Personal information
- Born: 25 May 1938 Kaiserslautern, Rheinland-Pfalz, Nazi Germany
- Died: 22 March 2010 (aged 71) Kaiserslautern, Rheinland-Pfalz, Germany
- Height: 1.78 m (5 ft 10 in)
- Weight: 75 kg (165 lb)

Sport
- Sport: Boxing
- Club: 1. FC Kaiserslautern

Medal record
Representing Germany
Olympic Games
| Silver medal – second place | 1964 Tokyo | Middleweight |
Representing West Germany
European Championships
| Bronze medal – third place | 1963 Moscow | Middleweight |

= Emil Schulz =

German boxer (1938–2010)

Emil Schulz (25 May 1938 – 22 March 2010) was a German amateur boxer and five-time national champion, who lost only 21 of his 223 fights. He competed for the United Team of Germany at the 1964 Olympics in the middleweight division and won a silver medal. He also won a bronze medal at the 1963 European Amateur Boxing Championships, representing West Germany.

==Early life==
Schulz was born on 25 May 1938 in Kaiserslautern. He began boxing as a teenager in 1951.

== Career ==
He developed quickly and in 1956 he became the first Southwest champion of Germany, retaining this title until 1964. In 1960 Schulz first boxed internationally as part of the German Amateur Boxing Association (Deutscher Amateur Box Verband, DABV). In his first bout, he lost to Souleymane Diallo, a future professional boxer, then to Soviet Evgeny Feofanov by a knockout, but beat another Soviet and the future Olympic champion Valery Popenchenko.
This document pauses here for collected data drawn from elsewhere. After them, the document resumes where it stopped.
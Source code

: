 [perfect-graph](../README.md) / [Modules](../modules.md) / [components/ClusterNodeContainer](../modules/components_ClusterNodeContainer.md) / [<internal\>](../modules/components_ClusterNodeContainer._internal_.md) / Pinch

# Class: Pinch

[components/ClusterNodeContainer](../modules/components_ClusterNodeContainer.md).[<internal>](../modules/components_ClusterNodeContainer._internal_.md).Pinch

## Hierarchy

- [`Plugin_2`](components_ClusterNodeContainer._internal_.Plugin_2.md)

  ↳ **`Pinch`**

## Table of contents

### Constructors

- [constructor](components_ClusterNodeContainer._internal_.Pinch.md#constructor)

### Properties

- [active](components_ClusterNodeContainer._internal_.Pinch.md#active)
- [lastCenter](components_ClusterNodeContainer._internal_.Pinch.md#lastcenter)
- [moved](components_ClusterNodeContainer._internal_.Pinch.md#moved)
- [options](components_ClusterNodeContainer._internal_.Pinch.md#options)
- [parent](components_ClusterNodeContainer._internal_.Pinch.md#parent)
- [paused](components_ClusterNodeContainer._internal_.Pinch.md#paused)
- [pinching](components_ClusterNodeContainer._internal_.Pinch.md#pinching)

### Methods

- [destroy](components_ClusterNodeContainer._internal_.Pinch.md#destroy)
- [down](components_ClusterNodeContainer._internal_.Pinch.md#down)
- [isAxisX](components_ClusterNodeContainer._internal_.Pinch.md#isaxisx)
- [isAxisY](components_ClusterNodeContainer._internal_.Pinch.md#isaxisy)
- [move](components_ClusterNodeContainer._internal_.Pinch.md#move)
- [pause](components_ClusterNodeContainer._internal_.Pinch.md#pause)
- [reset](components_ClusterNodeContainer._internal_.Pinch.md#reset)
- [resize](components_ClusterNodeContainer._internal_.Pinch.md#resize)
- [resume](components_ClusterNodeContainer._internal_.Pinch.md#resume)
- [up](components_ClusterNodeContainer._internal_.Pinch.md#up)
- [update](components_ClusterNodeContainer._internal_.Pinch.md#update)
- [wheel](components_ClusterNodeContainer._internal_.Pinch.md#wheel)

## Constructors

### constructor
In November 1960 Schulz won his first German championship in Cologne, in the middleweight division, beating Paul Hogh from Stuttgart in the final on points. In 1961 he won in another points victory over Norbert Treiber. He then fought at the 1961 European Amateur Boxing Championships with a first round knockout victory over J. Mammers from the Netherlands. In the quarterfinals, he faced Dragoslav Jakovljevic and lost by a narrow points decision, thus finishing in 5th place.
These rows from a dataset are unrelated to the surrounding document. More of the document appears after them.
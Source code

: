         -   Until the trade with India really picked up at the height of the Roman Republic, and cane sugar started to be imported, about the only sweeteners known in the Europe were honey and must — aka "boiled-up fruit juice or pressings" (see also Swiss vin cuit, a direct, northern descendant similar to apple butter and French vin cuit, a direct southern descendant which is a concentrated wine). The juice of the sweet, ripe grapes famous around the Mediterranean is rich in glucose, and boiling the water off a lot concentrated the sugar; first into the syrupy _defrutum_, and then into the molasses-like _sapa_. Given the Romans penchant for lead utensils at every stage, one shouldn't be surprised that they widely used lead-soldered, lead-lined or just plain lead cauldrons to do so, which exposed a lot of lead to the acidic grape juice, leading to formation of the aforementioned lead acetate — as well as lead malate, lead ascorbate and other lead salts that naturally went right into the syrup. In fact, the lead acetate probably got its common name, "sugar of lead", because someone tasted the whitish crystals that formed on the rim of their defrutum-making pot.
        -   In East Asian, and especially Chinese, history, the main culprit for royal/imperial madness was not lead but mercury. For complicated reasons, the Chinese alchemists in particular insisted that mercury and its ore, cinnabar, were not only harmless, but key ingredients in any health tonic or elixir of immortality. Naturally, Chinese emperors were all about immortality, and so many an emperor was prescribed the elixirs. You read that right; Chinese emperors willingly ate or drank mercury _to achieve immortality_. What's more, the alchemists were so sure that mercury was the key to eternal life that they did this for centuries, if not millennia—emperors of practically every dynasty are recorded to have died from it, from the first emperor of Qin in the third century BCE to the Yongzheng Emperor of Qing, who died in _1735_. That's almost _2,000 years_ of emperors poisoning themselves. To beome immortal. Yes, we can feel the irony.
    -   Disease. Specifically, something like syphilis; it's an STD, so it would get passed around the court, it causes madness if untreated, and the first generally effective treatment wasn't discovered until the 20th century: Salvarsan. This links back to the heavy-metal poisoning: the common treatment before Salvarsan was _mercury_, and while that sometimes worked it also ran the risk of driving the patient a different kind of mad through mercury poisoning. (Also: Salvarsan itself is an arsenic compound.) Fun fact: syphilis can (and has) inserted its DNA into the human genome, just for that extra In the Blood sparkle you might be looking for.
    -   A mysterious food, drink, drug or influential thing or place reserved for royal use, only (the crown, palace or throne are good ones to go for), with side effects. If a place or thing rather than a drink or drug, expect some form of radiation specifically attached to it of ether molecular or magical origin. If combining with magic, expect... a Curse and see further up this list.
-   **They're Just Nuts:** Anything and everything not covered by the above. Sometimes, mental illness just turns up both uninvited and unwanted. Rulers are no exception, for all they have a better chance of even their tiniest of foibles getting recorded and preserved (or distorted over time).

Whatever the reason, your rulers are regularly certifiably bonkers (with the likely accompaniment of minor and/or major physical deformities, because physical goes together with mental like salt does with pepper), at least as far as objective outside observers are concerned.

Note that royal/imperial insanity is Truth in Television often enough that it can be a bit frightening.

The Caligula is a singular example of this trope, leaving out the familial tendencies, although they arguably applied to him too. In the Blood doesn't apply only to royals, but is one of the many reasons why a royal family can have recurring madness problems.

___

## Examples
In 1962 Schulz won in Iserlohn with a single-point victory over the German Norbert Weinrauter, the middleweight champion. As there were no international championships this year the next time Schulz fought was in an international match at Munich, between the Federal Republic of Germany and Poland. Schulz managed a points victory over the reigning European champion Tadeusz Walasek, in the middleweight division.

On 4 May 1963 Schulz won a one-point victory in Freiburg over Ewald Wichert from Hamburg, his fourth consecutive title. During the subsequent European Championship in Moscow, he again met J. Mammers, winning by a second-round knockout. In the quarterfinals he claimed another knockout victory over Bernd Anders, but lost to Ion Monea from Romania on points in the semifinals, and thus finished third.

In 1964 Schulz won the German championship again with another points victory over Ewald Wichert and qualified for the United Team of Germany Olympic team with another victory over the East German champion Bernd Anders, for the Tokyo Olympics. At the Tokyo Olympics, Schulz won his first bout, knocking out the 1964 ABA Middleweight Champion William Stack after 46 seconds. He won his second and third bouts on points, but in the final lost to Valery Popenchenko.

== Later life and death ==
In the spring of 1965, Emil Schulz became seriously ill and although he recovered, he never returned to the boxing ring. He died on 22 March 2010 aged 71 in Westpfalz Hospital in Kaiserslautern.